WORK ITEM -> Check each line of the material that follows, and copy those holding the string "집중하기".

DATA UNDER STUDY ->

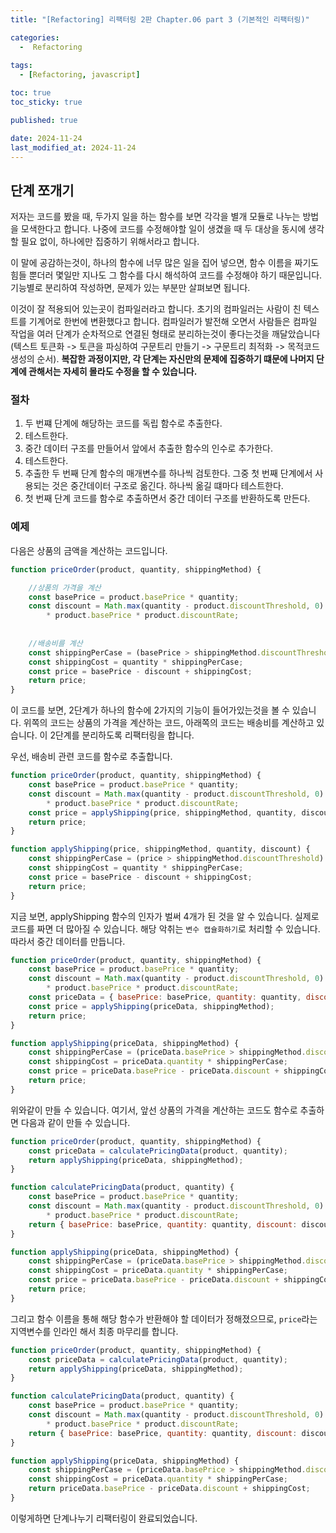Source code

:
 ```yaml
---
title: "[Refactoring] 리팩터링 2판 Chapter.06 part 3 (기본적인 리팩터링)"

categories:
  -  Refactoring
  
tags:
  - [Refactoring, javascript]

toc: true
toc_sticky: true

published: true

date: 2024-11-24
last_modified_at: 2024-11-24
---
```


## 단계 쪼개기

저자는 코드를 봤을 때, 두가지 일을 하는 함수를 보면 각각을 별개 모듈로 나누는 방법을 모색한다고 합니다. 나중에 코드를 수정해야할 일이 생겼을 때 두 대상을 동시에 생각할 필요 없이, 하나에만 집중하기 위해서라고 합니다.

이 말에 공감하는것이, 하나의 함수에 너무 많은 일을 집어 넣으면, 함수 이름을 짜기도 힘들 뿐더러 몇일만 지나도 그 함수를 다시 해석하여 코드를 수정해야 하기 때문입니다. 기능별로  분리하여 작성하면, 문제가 있는 부분만 살펴보면 됩니다.

이것이 잘 적용되어 있는곳이 컴파일러라고 합니다. 초기의 컴파일러는 사람이 친 텍스트를 기계어로 한번에 변환했다고 합니다. 컴파일러가 발전해 오면서 사람들은 컴파일 작업을 여러 단계가 순차적으로 연결된 형태로 분리하는것이 좋다는것을 깨달았습니다 (텍스트 토큰화 -> 토큰을 파싱하여 구문트리 만들기 -> 구문트리 최적화 -> 목적코드 생성의 순서). **복잡한 과정이지만, 각 단계는 자신만의 문제에 집중하기 떄문에 나머지 단계에 관해서는 자세히 몰라도 수정을 할 수 있습니다.**

### 절차
1. 두 번쨰 단계에 해당하는 코드를 독립 함수로 추출한다.
2. 테스트한다.
3. 중간 데이터 구조를 만들어서 앞에서 추출한 함수의 인수로 추가한다.
4. 테스트한다.
5. 추출한 두 번째 단계 함수의 매개변수를 하나씩 검토한다. 그중 첫 번째 단계에서 사용되는 것은 중간데이터 구조로 옮긴다. 하나씩 옮길 떄마다 테스트한다.
6. 첫 번째 단계 코드를 함수로 추출하면서 중간 데이터 구조를 반환하도록 만든다.

### 예제

다음은 상품의 금액을 계산하는 코드입니다.

```javascript
function priceOrder(product, quantity, shippingMethod) {

	//상품의 가격을 계산
    const basePrice = product.basePrice * quantity;
    const discount = Math.max(quantity - product.discountThreshold, 0)
        * product.basePrice * product.discountRate;
    
    
    //배송비를 계산
    const shippingPerCase = (basePrice > shippingMethod.discountThreshold) ? shippingMethod.discountedFee : shippingMethod.feePerCase;
    const shippingCost = quantity * shippingPerCase;
    const price = basePrice - discount + shippingCost;
    return price;
}
```

이 코드를 보면, 2단계가 하나의 함수에 2가지의 기능이 들어가있는것을 볼 수 있습니다. 위쪽의 코드는 상품의 가격을 계산하는 코드, 아래쪽의 코드는 배송비를 계산하고 있습니다. 이 2단계를 분리하도록 리팩터링을 합니다.

우선, 배송비 관련 코드를 함수로 추출합니다.

```javascript
function priceOrder(product, quantity, shippingMethod) {
    const basePrice = product.basePrice * quantity;
    const discount = Math.max(quantity - product.discountThreshold, 0)
        * product.basePrice * product.discountRate;
    const price = applyShipping(price, shippingMethod, quantity, discount);
    return price;
}

function applyShipping(price, shippingMethod, quantity, discount) {
    const shippingPerCase = (price > shippingMethod.discountThreshold) ? shippingMethod.discountedFee : shippingMethod.feePerCase;
    const shippingCost = quantity * shippingPerCase;
    const price = basePrice - discount + shippingCost;
    return price;
}
```

지금 보면, applyShipping 함수의 인자가 벌써 4개가 된 것을 알 수 있습니다. 실제로 코드를 짜면 더 많아질 수 있습니다. 해당 악취는 `변수 캡슐화하기`로 처리할 수 있습니다. 따라서 중간 데이터를 만듭니다.

```javascript
function priceOrder(product, quantity, shippingMethod) {
    const basePrice = product.basePrice * quantity;
    const discount = Math.max(quantity - product.discountThreshold, 0)
        * product.basePrice * product.discountRate;
    const priceData = { basePrice: basePrice, quantity: quantity, discount: discount };
    const price = applyShipping(priceData, shippingMethod);
    return price;
}

function applyShipping(priceData, shippingMethod) {
    const shippingPerCase = (priceData.basePrice > shippingMethod.discountThreshold) ? shippingMethod.discountedFee : shippingMethod.feePerCase;
    const shippingCost = priceData.quantity * shippingPerCase;
    const price = priceData.basePrice - priceData.discount + shippingCost;
    return price;
}
```

위와같이 만들 수 있습니다. 여기서, 앞선 상품의 가격을 계산하는 코드도 함수로 추출하면 다음과 같이 만들 수 있습니다.

```javascript
function priceOrder(product, quantity, shippingMethod) {
    const priceData = calculatePricingData(product, quantity);
    return applyShipping(priceData, shippingMethod);
}

function calculatePricingData(product, quantity) {
    const basePrice = product.basePrice * quantity;
    const discount = Math.max(quantity - product.discountThreshold, 0)
        * product.basePrice * product.discountRate;
    return { basePrice: basePrice, quantity: quantity, discount: discount };
}

function applyShipping(priceData, shippingMethod) {
    const shippingPerCase = (priceData.basePrice > shippingMethod.discountThreshold) ? shippingMethod.discountedFee : shippingMethod.feePerCase;
    const shippingCost = priceData.quantity * shippingPerCase;
    const price = priceData.basePrice - priceData.discount + shippingCost;
    return price;
}
```

그리고 함수 이름을 통해 해당 함수가 반환해야 할 데이터가 정해졌으므로, `price`라는 지역변수를 인라인 해서 최종 마무리를 합니다.

```javascript
function priceOrder(product, quantity, shippingMethod) {
    const priceData = calculatePricingData(product, quantity);
    return applyShipping(priceData, shippingMethod);
}

function calculatePricingData(product, quantity) {
    const basePrice = product.basePrice * quantity;
    const discount = Math.max(quantity - product.discountThreshold, 0)
        * product.basePrice * product.discountRate;
    return { basePrice: basePrice, quantity: quantity, discount: discount };
}

function applyShipping(priceData, shippingMethod) {
    const shippingPerCase = (priceData.basePrice > shippingMethod.discountThreshold) ? shippingMethod.discountedFee : shippingMethod.feePerCase;
    const shippingCost = priceData.quantity * shippingPerCase;
    return priceData.basePrice - priceData.discount + shippingCost;
}
```

이렇게하면 단계나누기 리팩터링이 완료되었습니다.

EXERCISE OUTPUT ->
저자는 코드를 봤을 때, 두가지 일을 하는 함수를 보면 각각을 별개 모듈로 나누는 방법을 모색한다고 합니다. 나중에 코드를 수정해야할 일이 생겼을 때 두 대상을 동시에 생각할 필요 없이, 하나에만 집중하기 위해서라고 합니다.
이것이 잘 적용되어 있는곳이 컴파일러라고 합니다. 초기의 컴파일러는 사람이 친 텍스트를 기계어로 한번에 변환했다고 합니다. 컴파일러가 발전해 오면서 사람들은 컴파일 작업을 여러 단계가 순차적으로 연결된 형태로 분리하는것이 좋다는것을 깨달았습니다 (텍스트 토큰화 -> 토큰을 파싱하여 구문트리 만들기 -> 구문트리 최적화 -> 목적코드 생성의 순서). **복잡한 과정이지만, 각 단계는 자신만의 문제에 집중하기 떄문에 나머지 단계에 관해서는 자세히 몰라도 수정을 할 수 있습니다.**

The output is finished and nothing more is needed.